The exact neural mechanism by which activity in the SMA/premotor area is related to the ability to inhibit a previous task set, however, is unclear. In this context, it is noteworthy that previous research has suggested that increased inhibitory activity in a brain region can lead to a greater, instead of a smaller, fMRI signal, because of increased activation of gamma-aminobutyric acid interneurons in that region (see Logothetis, 2008). Therefore, it is possible that increased activity in the SMA/premotor area could reflect greater inhibition of the stimulus–response associations in individuals who are better at task set inhibition. Clearly, however, this speculation needs to be directly examined in future research. Lastly, note that premotor cortex receives direct projections from the BG (Strick, 2004), which may suggest that the BG influences activity in the premotor cortex during BI.

Also note that it is possible that our measure of inhibitory ability (the RT difference between ABA and CBA trials) might, in part, reflect the ability to overcome the inhibition of the initial task set (e.g., the initial task A) and that the regression of BI scores onto brain activity during a task switch may have therefore partially elicited brain activity related to the ability to overcome task set inhibition. This alternative account, however, is unlikely to be valid for a few reasons. First, increased BI scores were significantly related to decreased switch costs (r = −.444, p = .02).

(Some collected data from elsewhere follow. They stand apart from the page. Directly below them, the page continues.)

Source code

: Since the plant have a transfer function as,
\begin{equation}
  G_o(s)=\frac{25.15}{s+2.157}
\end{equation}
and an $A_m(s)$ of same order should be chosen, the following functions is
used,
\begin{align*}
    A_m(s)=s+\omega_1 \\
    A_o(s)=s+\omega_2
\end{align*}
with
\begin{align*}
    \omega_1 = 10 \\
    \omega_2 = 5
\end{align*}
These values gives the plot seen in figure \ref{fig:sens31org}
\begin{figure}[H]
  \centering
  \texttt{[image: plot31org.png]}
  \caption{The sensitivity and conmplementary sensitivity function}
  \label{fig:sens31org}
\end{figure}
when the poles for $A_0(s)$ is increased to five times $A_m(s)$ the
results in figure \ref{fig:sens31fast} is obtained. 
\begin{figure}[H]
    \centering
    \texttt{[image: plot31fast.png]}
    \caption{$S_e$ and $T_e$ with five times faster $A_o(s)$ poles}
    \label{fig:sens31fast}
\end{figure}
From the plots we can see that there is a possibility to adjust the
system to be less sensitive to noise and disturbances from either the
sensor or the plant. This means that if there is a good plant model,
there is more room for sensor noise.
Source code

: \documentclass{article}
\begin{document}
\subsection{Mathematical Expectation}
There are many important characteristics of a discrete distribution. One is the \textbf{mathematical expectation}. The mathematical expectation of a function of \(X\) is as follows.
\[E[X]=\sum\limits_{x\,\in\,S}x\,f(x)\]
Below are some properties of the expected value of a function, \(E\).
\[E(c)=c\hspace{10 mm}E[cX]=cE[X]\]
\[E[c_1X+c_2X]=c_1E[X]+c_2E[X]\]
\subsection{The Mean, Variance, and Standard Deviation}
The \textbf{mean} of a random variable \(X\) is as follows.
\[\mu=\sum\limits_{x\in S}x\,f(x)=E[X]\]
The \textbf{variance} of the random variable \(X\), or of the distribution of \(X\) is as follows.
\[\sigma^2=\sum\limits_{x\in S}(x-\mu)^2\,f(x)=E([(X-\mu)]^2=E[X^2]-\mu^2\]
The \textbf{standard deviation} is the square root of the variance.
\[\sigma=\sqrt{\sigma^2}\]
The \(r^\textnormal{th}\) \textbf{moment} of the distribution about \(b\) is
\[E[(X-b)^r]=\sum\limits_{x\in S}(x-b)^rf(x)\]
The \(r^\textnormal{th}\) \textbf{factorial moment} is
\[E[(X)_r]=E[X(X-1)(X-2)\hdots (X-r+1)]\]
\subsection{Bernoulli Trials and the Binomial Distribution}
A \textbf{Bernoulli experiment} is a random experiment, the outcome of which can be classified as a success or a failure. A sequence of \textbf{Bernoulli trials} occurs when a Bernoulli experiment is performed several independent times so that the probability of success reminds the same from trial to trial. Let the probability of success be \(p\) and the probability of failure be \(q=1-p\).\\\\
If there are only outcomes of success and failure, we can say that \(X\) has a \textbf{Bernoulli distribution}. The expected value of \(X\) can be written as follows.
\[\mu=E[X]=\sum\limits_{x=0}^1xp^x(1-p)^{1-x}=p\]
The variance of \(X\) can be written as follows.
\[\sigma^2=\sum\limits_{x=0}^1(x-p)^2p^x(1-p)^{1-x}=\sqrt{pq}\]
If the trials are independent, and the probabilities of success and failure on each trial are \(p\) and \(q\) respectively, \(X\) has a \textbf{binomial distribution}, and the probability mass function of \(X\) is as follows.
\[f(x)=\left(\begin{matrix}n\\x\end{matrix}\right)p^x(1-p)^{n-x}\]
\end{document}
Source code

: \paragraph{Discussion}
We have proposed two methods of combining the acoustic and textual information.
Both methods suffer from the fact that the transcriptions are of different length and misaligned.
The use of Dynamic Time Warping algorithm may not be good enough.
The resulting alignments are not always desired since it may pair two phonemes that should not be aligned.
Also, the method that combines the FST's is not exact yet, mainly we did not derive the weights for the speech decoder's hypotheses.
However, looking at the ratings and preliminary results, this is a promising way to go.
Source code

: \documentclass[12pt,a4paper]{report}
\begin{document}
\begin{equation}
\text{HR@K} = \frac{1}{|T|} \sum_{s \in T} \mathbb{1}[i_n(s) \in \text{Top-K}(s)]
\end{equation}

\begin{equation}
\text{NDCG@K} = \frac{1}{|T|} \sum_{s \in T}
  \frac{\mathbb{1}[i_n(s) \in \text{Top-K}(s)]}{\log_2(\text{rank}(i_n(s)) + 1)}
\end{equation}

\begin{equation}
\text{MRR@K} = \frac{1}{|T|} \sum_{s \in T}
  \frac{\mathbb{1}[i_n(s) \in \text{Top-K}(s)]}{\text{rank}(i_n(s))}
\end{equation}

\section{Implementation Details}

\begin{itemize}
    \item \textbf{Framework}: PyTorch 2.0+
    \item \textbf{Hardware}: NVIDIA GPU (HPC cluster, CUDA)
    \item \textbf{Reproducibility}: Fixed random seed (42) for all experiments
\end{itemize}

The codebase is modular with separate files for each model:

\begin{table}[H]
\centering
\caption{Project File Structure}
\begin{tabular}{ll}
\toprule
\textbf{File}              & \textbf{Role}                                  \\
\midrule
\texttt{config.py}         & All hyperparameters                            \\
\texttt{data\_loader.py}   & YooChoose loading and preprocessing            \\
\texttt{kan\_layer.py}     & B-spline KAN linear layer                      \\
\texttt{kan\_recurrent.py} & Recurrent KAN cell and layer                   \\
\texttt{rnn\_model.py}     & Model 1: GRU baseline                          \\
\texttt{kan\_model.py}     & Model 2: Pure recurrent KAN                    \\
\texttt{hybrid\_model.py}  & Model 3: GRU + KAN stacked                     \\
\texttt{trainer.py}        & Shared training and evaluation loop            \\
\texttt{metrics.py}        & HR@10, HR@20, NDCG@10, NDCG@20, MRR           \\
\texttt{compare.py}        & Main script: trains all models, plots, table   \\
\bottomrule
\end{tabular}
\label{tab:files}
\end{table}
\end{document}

If increased BI scores were primarily related to difficulties in reactivating an inhibited task set, individuals with increased BI scores should be worse at task switching, not better, as we observed. Second, we measured brain activity when participants were switching away from task A (AB) but not when switching back to a recently inhibited task set (ABA), which is when brain activity should reflect the cognitive processes involved in overcoming inhibition. Indeed, the fMRI version of the task did not even include any ABA trials, but only trials in which there would be less inhibition to overcome—control trials (CBA) and unclassified-switch trials (BBA). Hence, if our fMRI contrast did not elicit brain activity involved in overcoming inhibition, the regression of BI scores onto this brain activity also would not elicit brain activity involved in overcoming inhibition. Third, Dreher and Berman (2002) previously examined the brain activity involved in overcoming the inhibition of task sets (Dreher & Berman, 2002) by comparing ABA trials to CBA trials. They found activity in a different region, right lateral PFC, from the ones found in the present study, suggesting that our contrast of interest did not elicit activity related to overcoming inhibition (note that even the use of yet more liberal thresholds did not elicit activity in this region in our study). In sum, brain activity in the BG and SMA/premotor cortex is likely to be related to the ability to exert task set inhibition, not to the ability to overcome such inhibition.

In conclusion, in this study we found that individuals who showed more inhibition of previous task sets, as measured behaviorally, showed increased activity in the putamen (a portion of the BG) and in SMA/premotor cortex (BA 6) during task switching. These findings suggest that activity in these regions plays a role in task set inhibition. Future research, however, will be needed to identify the role that these regions play in task set inhibition.